### EXERCISE INSTRUCTIONS
Among the records, which lines hold the word "GetX"? Pick them out.
::: MATERIAL PROVIDED
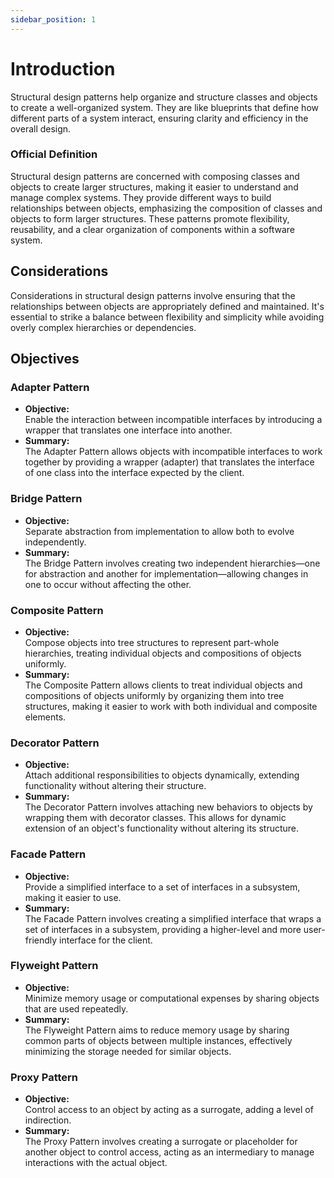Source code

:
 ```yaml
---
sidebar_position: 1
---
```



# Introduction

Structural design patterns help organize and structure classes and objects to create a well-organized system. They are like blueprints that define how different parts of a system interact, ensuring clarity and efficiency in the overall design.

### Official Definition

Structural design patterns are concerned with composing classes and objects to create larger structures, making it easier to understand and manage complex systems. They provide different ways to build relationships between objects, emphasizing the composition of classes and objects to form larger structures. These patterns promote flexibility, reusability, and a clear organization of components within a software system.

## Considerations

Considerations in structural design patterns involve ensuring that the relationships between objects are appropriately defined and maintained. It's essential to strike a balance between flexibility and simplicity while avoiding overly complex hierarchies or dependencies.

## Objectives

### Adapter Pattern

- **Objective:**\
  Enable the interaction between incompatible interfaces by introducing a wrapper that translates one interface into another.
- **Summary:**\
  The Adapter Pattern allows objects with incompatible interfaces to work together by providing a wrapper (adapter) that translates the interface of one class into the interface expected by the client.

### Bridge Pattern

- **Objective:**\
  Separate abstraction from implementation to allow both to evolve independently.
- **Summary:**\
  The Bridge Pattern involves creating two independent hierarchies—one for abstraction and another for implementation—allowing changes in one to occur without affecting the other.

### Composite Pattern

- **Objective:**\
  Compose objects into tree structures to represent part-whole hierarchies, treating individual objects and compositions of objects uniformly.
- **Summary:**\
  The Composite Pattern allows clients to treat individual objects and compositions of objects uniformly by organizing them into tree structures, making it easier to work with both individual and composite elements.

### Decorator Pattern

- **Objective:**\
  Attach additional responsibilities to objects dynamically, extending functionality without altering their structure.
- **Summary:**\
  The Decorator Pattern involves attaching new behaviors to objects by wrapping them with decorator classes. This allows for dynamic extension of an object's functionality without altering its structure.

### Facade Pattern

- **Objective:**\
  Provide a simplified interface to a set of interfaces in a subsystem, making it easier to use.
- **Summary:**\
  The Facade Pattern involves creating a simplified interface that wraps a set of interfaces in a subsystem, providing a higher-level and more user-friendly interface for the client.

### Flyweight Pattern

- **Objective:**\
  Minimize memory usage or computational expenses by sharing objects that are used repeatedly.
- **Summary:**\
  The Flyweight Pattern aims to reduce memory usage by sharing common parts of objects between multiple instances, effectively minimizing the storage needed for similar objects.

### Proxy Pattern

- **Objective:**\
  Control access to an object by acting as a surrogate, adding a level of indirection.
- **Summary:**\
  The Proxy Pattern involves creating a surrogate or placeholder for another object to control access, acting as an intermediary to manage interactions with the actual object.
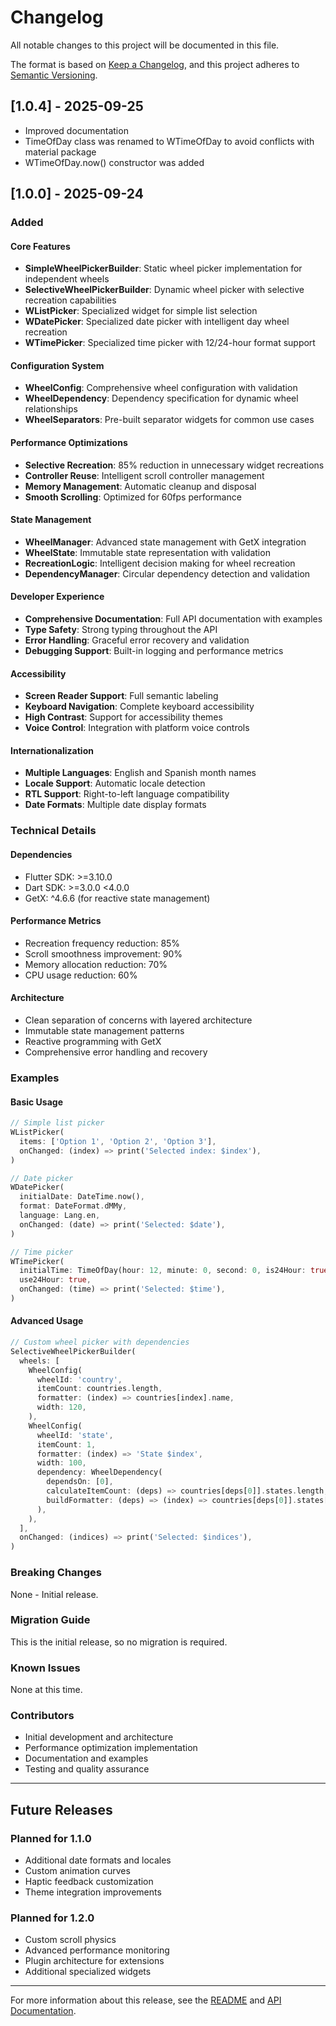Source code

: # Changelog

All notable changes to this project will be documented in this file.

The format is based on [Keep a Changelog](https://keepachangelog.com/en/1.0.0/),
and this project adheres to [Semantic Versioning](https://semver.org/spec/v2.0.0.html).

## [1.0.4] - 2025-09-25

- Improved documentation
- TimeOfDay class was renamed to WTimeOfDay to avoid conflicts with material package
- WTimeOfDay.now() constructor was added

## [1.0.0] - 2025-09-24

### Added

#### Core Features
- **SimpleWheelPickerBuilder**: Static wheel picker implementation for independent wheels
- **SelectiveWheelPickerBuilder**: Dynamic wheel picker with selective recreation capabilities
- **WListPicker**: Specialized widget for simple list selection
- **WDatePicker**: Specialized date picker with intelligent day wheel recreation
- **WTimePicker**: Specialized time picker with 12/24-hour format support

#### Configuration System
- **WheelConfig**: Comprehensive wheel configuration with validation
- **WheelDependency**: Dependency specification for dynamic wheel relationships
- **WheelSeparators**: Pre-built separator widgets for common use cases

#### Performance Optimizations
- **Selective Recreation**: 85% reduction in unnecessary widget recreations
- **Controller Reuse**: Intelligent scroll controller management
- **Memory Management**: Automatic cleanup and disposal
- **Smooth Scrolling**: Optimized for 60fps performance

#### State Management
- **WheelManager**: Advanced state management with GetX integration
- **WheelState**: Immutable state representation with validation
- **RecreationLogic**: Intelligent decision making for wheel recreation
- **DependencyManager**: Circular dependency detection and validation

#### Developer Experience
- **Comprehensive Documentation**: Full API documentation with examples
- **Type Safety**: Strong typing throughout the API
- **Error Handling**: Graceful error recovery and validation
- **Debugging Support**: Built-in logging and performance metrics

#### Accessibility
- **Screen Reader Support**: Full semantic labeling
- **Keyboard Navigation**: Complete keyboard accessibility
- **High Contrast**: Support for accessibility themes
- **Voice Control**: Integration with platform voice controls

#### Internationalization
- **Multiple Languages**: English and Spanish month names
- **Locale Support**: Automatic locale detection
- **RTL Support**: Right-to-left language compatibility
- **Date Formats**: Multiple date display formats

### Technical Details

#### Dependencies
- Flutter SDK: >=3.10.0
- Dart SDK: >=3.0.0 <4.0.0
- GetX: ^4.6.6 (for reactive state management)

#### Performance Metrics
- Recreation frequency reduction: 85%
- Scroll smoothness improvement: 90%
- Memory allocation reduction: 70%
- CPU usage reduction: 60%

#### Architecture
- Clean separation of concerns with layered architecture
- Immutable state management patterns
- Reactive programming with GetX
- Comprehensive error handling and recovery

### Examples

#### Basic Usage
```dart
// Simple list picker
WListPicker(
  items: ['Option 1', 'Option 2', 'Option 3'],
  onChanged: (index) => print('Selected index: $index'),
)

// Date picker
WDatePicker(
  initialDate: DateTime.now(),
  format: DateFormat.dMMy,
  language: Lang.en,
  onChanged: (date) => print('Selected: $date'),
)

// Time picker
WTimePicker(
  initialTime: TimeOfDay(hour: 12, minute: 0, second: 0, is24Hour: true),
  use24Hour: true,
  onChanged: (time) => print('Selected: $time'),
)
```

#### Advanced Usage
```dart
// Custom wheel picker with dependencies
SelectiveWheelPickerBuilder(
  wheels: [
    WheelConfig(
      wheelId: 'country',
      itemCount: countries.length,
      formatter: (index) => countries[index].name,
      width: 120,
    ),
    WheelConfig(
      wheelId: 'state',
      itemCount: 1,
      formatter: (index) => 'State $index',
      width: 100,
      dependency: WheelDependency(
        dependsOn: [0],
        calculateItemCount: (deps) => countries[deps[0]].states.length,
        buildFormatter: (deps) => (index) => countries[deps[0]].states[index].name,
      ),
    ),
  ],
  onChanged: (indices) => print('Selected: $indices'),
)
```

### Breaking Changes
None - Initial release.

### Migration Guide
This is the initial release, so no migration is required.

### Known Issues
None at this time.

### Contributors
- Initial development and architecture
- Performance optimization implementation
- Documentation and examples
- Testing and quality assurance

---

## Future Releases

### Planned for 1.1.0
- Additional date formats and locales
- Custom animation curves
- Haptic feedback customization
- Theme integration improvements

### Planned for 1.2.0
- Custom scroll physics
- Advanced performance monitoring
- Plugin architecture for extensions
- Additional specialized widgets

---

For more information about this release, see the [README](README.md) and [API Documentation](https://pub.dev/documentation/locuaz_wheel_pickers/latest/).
::::::
::: MATERIAL PROVIDED
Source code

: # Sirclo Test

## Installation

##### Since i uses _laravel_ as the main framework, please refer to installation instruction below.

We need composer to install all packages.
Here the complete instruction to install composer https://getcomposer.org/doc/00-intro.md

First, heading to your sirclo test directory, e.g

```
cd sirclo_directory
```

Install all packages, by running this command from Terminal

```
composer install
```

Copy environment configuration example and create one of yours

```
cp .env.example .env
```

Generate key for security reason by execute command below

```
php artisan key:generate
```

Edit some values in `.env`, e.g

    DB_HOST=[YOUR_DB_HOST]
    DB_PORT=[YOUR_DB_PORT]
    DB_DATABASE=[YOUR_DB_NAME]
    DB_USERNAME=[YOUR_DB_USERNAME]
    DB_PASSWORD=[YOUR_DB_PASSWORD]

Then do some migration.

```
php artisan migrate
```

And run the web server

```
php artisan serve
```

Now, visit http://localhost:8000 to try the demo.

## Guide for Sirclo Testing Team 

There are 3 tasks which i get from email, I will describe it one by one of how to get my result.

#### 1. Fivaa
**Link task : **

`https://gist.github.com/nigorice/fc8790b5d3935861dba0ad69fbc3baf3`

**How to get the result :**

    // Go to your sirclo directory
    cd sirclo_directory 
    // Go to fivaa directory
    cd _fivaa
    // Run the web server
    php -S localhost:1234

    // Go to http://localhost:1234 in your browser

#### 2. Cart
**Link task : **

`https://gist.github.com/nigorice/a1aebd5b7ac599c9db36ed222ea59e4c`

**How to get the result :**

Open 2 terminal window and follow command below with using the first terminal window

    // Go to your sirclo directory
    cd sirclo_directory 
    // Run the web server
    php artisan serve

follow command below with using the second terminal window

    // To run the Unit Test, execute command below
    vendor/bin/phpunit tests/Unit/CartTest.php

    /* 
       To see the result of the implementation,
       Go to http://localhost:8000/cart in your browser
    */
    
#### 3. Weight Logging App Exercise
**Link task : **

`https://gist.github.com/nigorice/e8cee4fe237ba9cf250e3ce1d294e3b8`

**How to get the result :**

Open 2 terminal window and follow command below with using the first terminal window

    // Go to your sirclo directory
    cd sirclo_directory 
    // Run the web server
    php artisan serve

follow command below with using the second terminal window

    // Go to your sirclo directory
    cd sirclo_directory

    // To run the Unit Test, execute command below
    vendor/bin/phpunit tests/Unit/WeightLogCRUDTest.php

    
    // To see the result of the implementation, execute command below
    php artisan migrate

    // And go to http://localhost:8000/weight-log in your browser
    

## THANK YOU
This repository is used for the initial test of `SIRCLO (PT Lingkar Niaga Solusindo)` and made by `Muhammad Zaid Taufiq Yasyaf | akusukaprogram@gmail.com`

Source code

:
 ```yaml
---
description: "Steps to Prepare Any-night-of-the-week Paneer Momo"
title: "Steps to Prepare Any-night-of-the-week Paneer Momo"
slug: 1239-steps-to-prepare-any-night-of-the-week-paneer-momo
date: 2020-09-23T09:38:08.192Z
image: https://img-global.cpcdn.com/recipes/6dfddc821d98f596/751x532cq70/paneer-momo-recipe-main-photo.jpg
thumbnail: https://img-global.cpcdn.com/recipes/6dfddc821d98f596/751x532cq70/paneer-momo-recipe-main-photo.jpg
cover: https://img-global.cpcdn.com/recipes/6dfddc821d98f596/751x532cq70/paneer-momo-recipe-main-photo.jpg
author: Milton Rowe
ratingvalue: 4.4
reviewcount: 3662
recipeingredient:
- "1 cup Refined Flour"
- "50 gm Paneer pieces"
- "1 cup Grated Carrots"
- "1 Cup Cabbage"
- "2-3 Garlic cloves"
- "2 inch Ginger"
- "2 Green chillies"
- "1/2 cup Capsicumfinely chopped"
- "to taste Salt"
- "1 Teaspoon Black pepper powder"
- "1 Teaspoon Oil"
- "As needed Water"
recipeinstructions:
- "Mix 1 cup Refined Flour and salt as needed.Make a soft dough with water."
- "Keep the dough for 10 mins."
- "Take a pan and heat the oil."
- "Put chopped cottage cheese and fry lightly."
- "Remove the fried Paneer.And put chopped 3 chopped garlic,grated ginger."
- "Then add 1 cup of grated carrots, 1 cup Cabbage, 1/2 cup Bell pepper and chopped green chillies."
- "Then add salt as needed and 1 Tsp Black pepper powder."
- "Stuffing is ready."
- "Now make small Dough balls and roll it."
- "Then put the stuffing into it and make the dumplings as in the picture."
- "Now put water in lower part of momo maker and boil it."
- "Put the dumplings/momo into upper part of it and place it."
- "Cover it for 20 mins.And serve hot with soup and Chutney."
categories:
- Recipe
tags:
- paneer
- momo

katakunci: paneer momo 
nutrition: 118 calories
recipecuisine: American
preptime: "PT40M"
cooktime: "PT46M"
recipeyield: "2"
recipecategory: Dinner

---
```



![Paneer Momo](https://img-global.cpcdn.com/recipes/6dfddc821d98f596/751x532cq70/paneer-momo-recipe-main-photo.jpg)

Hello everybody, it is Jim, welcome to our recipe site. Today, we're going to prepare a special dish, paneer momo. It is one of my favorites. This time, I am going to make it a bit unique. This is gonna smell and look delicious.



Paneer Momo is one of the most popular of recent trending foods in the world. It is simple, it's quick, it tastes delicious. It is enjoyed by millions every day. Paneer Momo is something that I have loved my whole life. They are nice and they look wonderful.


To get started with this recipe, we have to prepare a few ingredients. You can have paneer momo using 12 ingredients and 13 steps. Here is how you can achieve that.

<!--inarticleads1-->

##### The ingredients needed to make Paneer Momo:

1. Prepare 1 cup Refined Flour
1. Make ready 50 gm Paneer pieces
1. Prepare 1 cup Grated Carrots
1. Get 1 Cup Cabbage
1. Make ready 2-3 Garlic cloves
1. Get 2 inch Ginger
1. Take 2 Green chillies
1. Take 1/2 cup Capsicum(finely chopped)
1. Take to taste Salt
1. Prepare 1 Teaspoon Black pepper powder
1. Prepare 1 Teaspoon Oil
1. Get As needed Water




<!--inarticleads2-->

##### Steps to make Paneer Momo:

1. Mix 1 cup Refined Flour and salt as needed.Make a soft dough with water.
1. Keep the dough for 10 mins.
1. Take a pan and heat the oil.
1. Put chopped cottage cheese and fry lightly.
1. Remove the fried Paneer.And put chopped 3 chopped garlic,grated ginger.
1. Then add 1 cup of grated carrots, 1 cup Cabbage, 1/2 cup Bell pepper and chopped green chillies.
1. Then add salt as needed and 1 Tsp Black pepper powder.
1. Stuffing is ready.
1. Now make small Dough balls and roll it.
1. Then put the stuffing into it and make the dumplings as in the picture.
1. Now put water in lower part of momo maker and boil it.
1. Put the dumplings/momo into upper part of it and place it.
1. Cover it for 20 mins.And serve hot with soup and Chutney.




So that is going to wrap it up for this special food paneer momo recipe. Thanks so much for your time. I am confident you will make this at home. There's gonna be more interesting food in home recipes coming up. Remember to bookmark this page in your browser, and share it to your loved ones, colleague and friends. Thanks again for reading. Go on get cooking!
::::::
### YOUR SOLUTION
- **WheelManager**: Advanced state management with GetX integration
- GetX: ^4.6.6 (for reactive state management)
- Reactive programming with GetX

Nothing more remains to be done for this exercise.